#### [EXERCISE PROMPT]
Among the records below, find each line that includes the string "Wasm" and copy it.

Stored items from a collection:
####

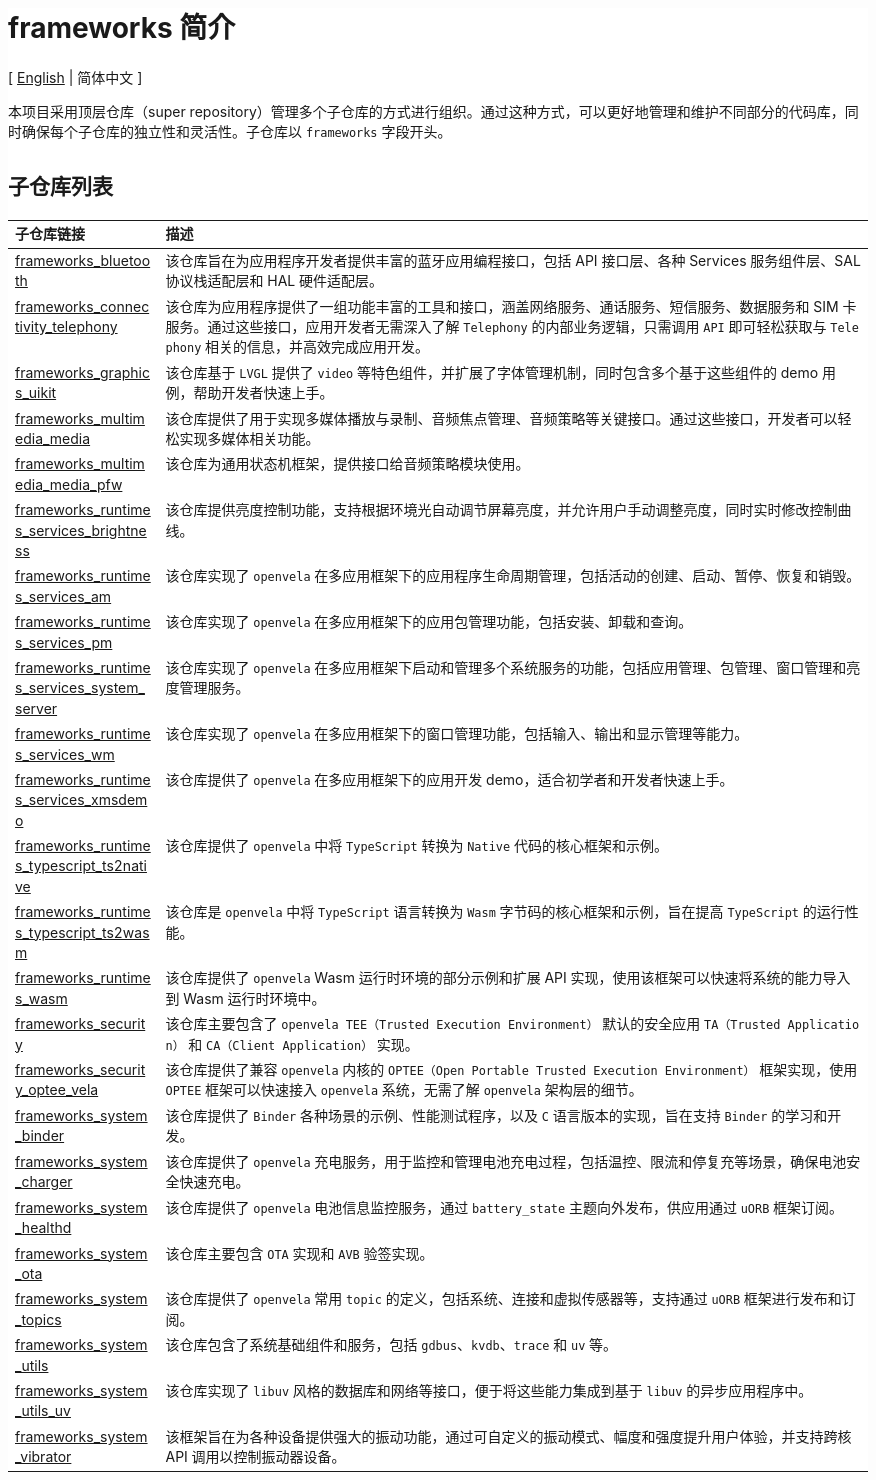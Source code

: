 # frameworks 简介

\[ [English](README.md) | 简体中文 \]

本项目采用顶层仓库（super repository）管理多个子仓库的方式进行组织。通过这种方式，可以更好地管理和维护不同部分的代码库，同时确保每个子仓库的独立性和灵活性。子仓库以 `frameworks` 字段开头。

## 子仓库列表

| 子仓库链接                                                   | 描述                                                         |
| :----------------------------------------------------------- | :----------------------------------------------------------- |
| [frameworks_bluetooth](../../../../open-vela/frameworks_bluetooth) | 该仓库旨在为应用程序开发者提供丰富的蓝牙应用编程接口，包括 API 接口层、各种 Services 服务组件层、SAL 协议栈适配层和 HAL 硬件适配层。|
| [frameworks_connectivity_telephony](../../../../open-vela/frameworks_connectivity_telephony) | 该仓库为应用程序提供了一组功能丰富的工具和接口，涵盖网络服务、通话服务、短信服务、数据服务和 SIM 卡服务。通过这些接口，应用开发者无需深入了解 `Telephony` 的内部业务逻辑，只需调用 `API` 即可轻松获取与 `Telephony` 相关的信息，并高效完成应用开发。 |
| [frameworks_graphics_uikit](../../../../open-vela/frameworks_graphics_uikit) | 该仓库基于 `LVGL` 提供了 `video` 等特色组件，并扩展了字体管理机制，同时包含多个基于这些组件的 demo 用例，帮助开发者快速上手。 |
| [frameworks_multimedia_media](../../../../open-vela/frameworks_multimedia_media) | 该仓库提供了用于实现多媒体播放与录制、音频焦点管理、音频策略等关键接口。通过这些接口，开发者可以轻松实现多媒体相关功能。 |
| [frameworks_multimedia_media_pfw](../../../../open-vela/frameworks_multimedia_media_pfw) | 该仓库为通用状态机框架，提供接口给音频策略模块使用。 |
| [frameworks_runtimes_services_brightness](../../../../open-vela/frameworks_runtimes_services_brightness) | 该仓库提供亮度控制功能，支持根据环境光自动调节屏幕亮度，并允许用户手动调整亮度，同时实时修改控制曲线。 |
| [frameworks_runtimes_services_am](../../../../open-vela/frameworks_runtimes_services_am) | 该仓库实现了 `openvela` 在多应用框架下的应用程序生命周期管理，包括活动的创建、启动、暂停、恢复和销毁。 |
| [frameworks_runtimes_services_pm](../../../../open-vela/frameworks_runtimes_services_pm) | 该仓库实现了 `openvela` 在多应用框架下的应用包管理功能，包括安装、卸载和查询。 |
| [frameworks_runtimes_services_system_server](../../../../open-vela/frameworks_runtimes_services_system_server) | 该仓库实现了 `openvela` 在多应用框架下启动和管理多个系统服务的功能，包括应用管理、包管理、窗口管理和亮度管理服务。 |
| [frameworks_runtimes_services_wm](../../../../open-vela/frameworks_runtimes_services_wm) | 该仓库实现了 `openvela` 在多应用框架下的窗口管理功能，包括输入、输出和显示管理等能力。 |
| [frameworks_runtimes_services_xmsdemo](../../../../open-vela/frameworks_runtimes_services_xmsdemo) | 该仓库提供了 `openvela` 在多应用框架下的应用开发 demo，适合初学者和开发者快速上手。 |
| [frameworks_runtimes_typescript_ts2native](../../../../open-vela/frameworks_runtimes_typescript_ts2native) | 该仓库提供了 `openvela` 中将 `TypeScript` 转换为 `Native` 代码的核心框架和示例。 |
| [frameworks_runtimes_typescript_ts2wasm](../../../../open-vela/frameworks_runtimes_typescript_ts2wasm) | 该仓库是 `openvela` 中将 `TypeScript` 语言转换为 `Wasm` 字节码的核心框架和示例，旨在提高 `TypeScript` 的运行性能。 |
| [frameworks_runtimes_wasm](../../../../open-vela/frameworks_runtimes_wasm) | 该仓库提供了 `openvela` Wasm 运行时环境的部分示例和扩展 API 实现，使用该框架可以快速将系统的能力导入到 Wasm 运行时环境中。 |
| [frameworks_security](../../../../open-vela/frameworks_security) | 该仓库主要包含了 `openvela TEE（Trusted Execution Environment）` 默认的安全应用 `TA（Trusted Application）` 和 `CA（Client Application）` 实现。 |
| [frameworks_security_optee_vela](../../../../open-vela/frameworks_security_optee_vela) | 该仓库提供了兼容 `openvela` 内核的 `OPTEE（Open Portable Trusted Execution Environment）` 框架实现，使用 `OPTEE` 框架可以快速接入 `openvela` 系统，无需了解 `openvela` 架构层的细节。 |
| [frameworks_system_binder](../../../../open-vela/frameworks_system_binder) | 该仓库提供了 `Binder` 各种场景的示例、性能测试程序，以及 `C` 语言版本的实现，旨在支持 `Binder` 的学习和开发。 |
| [frameworks_system_charger](../../../../open-vela/frameworks_system_charger) | 该仓库提供了 `openvela` 充电服务，用于监控和管理电池充电过程，包括温控、限流和停复充等场景，确保电池安全快速充电。 |
| [frameworks_system_healthd](../../../../open-vela/frameworks_system_healthd) | 该仓库提供了 `openvela` 电池信息监控服务，通过 `battery_state` 主题向外发布，供应用通过 `uORB` 框架订阅。 |
| [frameworks_system_ota](../../../../open-vela/frameworks_system_ota) | 该仓库主要包含 `OTA` 实现和 `AVB` 验签实现。 |
| [frameworks_system_topics](../../../../open-vela/frameworks_system_topics) | 该仓库提供了 `openvela` 常用 `topic` 的定义，包括系统、连接和虚拟传感器等，支持通过 `uORB` 框架进行发布和订阅。 |
| [frameworks_system_utils](../../../../open-vela/frameworks_system_utils) | 该仓库包含了系统基础组件和服务，包括 `gdbus`、`kvdb`、`trace` 和 `uv` 等。 |
| [frameworks_system_utils_uv](../../../../open-vela/frameworks_system_utils_uv) | 该仓库实现了 `libuv` 风格的数据库和网络等接口，便于将这些能力集成到基于 `libuv` 的异步应用程序中。 |
| [frameworks_system_vibrator](../../../../open-vela/frameworks_system_vibrator) | 该框架旨在为各种设备提供强大的振动功能，通过可自定义的振动模式、幅度和强度提升用户体验，并支持跨核 API 调用以控制振动器设备。 |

####

#### [SOLUTION]
| [frameworks_runtimes_typescript_ts2wasm](../../../../open-vela/frameworks_runtimes_typescript_ts2wasm) | 该仓库是 `openvela` 中将 `TypeScript` 语言转换为 `Wasm` 字节码的核心框架和示例，旨在提高 `TypeScript` 的运行性能。 |
| [frameworks_runtimes_wasm](../../../../open-vela/frameworks_runtimes_wasm) | 该仓库提供了 `openvela` Wasm 运行时环境的部分示例和扩展 API 实现，使用该框架可以快速将系统的能力导入到 Wasm 运行时环境中。 |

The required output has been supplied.